= EXERCISE DIRECTIONS =
Using the data that follows, report how many lines include "multimap"; output no other text.

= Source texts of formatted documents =
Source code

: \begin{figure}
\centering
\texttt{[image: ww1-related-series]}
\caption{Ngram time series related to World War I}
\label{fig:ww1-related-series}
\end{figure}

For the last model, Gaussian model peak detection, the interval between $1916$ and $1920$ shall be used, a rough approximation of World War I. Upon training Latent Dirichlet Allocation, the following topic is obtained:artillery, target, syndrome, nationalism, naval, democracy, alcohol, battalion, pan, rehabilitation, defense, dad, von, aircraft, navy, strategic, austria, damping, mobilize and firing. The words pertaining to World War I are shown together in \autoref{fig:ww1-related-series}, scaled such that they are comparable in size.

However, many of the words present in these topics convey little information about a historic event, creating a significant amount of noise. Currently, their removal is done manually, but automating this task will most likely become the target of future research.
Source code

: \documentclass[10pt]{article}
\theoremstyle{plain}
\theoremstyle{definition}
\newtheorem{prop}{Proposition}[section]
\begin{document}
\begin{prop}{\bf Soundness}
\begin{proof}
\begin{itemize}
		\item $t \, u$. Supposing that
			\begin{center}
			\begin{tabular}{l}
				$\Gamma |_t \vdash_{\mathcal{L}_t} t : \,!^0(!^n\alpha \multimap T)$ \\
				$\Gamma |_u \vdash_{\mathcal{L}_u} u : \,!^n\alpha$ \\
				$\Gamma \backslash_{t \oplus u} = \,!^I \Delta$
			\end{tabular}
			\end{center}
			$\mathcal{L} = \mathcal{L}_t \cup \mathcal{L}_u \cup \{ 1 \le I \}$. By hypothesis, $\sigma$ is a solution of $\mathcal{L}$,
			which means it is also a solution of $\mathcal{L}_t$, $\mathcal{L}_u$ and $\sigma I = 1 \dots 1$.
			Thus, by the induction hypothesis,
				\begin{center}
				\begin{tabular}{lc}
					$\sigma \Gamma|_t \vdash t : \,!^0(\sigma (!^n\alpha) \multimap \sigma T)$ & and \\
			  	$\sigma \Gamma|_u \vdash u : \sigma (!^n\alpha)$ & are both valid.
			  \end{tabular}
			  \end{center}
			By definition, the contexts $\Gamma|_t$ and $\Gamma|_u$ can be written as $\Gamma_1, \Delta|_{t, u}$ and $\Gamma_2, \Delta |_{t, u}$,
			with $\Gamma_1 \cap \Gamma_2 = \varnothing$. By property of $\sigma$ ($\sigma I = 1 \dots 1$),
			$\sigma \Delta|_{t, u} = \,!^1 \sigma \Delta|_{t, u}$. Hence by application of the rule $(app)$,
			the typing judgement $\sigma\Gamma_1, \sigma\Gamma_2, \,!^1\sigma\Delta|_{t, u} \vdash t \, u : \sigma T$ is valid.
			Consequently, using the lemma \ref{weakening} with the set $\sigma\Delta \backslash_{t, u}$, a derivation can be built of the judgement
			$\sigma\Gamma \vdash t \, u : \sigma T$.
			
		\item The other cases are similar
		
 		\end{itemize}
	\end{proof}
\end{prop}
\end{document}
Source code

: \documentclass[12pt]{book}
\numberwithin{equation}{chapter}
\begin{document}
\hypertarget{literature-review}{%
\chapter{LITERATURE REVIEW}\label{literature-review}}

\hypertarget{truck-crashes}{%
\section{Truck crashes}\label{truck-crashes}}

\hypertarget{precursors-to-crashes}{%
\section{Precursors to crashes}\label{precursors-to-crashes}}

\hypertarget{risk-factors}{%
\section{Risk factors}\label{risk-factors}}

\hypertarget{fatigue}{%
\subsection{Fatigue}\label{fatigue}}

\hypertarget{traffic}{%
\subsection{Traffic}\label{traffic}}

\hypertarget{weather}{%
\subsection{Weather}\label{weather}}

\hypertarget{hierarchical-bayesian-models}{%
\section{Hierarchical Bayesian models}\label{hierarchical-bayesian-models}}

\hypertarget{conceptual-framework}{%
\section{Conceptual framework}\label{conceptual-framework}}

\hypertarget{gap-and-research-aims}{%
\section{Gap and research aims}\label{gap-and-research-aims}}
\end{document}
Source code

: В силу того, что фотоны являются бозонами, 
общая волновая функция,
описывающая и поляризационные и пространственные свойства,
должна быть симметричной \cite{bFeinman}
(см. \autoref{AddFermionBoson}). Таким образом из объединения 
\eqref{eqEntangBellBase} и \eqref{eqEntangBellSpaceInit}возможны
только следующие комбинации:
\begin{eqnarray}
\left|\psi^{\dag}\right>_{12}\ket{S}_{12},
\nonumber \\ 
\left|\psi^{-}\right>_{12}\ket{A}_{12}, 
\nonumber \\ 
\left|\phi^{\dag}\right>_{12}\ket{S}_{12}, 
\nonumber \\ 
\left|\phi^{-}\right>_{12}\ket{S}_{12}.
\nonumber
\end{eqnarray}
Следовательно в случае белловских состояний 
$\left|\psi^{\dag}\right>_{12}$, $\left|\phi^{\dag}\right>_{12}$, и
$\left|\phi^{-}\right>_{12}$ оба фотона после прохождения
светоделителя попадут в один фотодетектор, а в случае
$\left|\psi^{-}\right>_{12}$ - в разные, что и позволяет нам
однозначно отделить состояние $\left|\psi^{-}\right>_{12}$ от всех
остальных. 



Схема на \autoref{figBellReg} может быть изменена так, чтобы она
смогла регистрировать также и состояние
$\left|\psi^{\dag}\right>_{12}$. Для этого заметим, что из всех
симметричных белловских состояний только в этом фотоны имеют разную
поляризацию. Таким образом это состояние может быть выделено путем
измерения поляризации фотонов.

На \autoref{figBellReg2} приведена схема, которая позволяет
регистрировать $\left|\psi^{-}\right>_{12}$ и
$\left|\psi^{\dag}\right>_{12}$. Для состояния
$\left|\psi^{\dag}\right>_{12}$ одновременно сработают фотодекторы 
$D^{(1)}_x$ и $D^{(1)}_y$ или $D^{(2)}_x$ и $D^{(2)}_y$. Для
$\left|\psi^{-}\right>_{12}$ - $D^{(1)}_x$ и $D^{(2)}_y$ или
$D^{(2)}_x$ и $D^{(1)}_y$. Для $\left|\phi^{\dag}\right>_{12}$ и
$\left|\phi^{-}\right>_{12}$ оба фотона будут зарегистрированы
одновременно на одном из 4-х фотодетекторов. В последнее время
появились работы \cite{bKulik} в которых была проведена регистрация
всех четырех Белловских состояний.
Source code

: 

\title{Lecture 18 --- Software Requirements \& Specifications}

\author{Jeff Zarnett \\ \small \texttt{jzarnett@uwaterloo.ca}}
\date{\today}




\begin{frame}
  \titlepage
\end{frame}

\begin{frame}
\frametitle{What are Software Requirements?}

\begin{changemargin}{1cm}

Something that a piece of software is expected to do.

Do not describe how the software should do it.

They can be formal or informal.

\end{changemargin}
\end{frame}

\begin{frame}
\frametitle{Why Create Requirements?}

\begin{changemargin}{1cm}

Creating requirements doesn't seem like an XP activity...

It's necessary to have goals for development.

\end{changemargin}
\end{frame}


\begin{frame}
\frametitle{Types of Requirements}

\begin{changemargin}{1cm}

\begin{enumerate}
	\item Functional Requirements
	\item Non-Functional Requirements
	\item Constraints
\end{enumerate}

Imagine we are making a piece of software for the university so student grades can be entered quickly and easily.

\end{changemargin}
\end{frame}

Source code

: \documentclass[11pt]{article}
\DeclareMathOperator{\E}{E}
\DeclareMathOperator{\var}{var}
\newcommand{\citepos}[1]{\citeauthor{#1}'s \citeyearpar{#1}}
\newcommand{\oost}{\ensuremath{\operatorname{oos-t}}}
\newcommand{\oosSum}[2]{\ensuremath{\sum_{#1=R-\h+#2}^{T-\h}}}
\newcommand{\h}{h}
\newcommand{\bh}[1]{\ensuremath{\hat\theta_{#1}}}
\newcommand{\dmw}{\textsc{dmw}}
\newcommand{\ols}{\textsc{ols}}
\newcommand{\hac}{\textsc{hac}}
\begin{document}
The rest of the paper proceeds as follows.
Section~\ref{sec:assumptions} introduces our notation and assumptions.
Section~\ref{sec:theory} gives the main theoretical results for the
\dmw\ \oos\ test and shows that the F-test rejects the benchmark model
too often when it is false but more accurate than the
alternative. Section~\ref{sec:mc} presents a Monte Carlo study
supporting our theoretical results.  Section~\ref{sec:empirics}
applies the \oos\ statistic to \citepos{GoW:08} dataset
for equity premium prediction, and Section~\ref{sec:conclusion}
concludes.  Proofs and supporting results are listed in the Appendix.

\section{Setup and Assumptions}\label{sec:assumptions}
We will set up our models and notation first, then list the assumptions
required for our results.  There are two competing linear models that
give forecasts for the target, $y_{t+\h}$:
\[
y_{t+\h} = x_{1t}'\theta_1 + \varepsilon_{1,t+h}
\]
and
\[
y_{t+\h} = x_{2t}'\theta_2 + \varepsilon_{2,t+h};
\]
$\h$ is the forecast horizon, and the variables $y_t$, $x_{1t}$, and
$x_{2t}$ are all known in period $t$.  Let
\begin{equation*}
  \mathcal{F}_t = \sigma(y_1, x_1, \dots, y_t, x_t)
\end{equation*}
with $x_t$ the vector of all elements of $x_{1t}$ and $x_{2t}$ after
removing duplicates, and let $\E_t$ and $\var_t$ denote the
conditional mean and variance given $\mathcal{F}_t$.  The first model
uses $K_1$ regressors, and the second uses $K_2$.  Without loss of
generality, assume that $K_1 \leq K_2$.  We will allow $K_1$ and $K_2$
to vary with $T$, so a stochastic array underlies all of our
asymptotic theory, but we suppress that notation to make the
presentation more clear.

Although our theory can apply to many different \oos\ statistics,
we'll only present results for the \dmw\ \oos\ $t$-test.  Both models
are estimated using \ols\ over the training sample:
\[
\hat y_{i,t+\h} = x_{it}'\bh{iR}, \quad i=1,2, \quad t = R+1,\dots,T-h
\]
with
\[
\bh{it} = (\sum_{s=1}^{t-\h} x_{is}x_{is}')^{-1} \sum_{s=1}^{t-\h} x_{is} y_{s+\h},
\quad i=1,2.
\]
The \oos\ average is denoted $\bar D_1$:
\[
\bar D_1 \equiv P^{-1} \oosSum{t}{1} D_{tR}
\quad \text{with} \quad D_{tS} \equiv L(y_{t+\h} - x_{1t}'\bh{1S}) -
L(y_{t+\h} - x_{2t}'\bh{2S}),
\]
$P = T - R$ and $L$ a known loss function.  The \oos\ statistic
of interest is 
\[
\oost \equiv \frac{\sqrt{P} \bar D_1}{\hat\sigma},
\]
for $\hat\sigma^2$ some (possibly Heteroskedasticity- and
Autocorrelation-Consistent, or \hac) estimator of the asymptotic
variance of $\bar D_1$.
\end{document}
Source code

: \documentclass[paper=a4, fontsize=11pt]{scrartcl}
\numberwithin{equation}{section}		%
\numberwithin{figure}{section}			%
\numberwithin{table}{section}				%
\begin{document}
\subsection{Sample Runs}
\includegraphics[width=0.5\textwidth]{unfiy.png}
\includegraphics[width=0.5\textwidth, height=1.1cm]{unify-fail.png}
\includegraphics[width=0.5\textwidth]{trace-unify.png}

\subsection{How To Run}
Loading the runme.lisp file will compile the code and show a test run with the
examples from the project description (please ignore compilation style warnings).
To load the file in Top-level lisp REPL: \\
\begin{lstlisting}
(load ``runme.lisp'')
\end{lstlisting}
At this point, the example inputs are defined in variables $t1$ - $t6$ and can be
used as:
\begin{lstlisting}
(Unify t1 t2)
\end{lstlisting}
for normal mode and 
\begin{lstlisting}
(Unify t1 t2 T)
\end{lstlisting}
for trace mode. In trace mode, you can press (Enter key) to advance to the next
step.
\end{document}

= WRITTEN SOLUTION =
2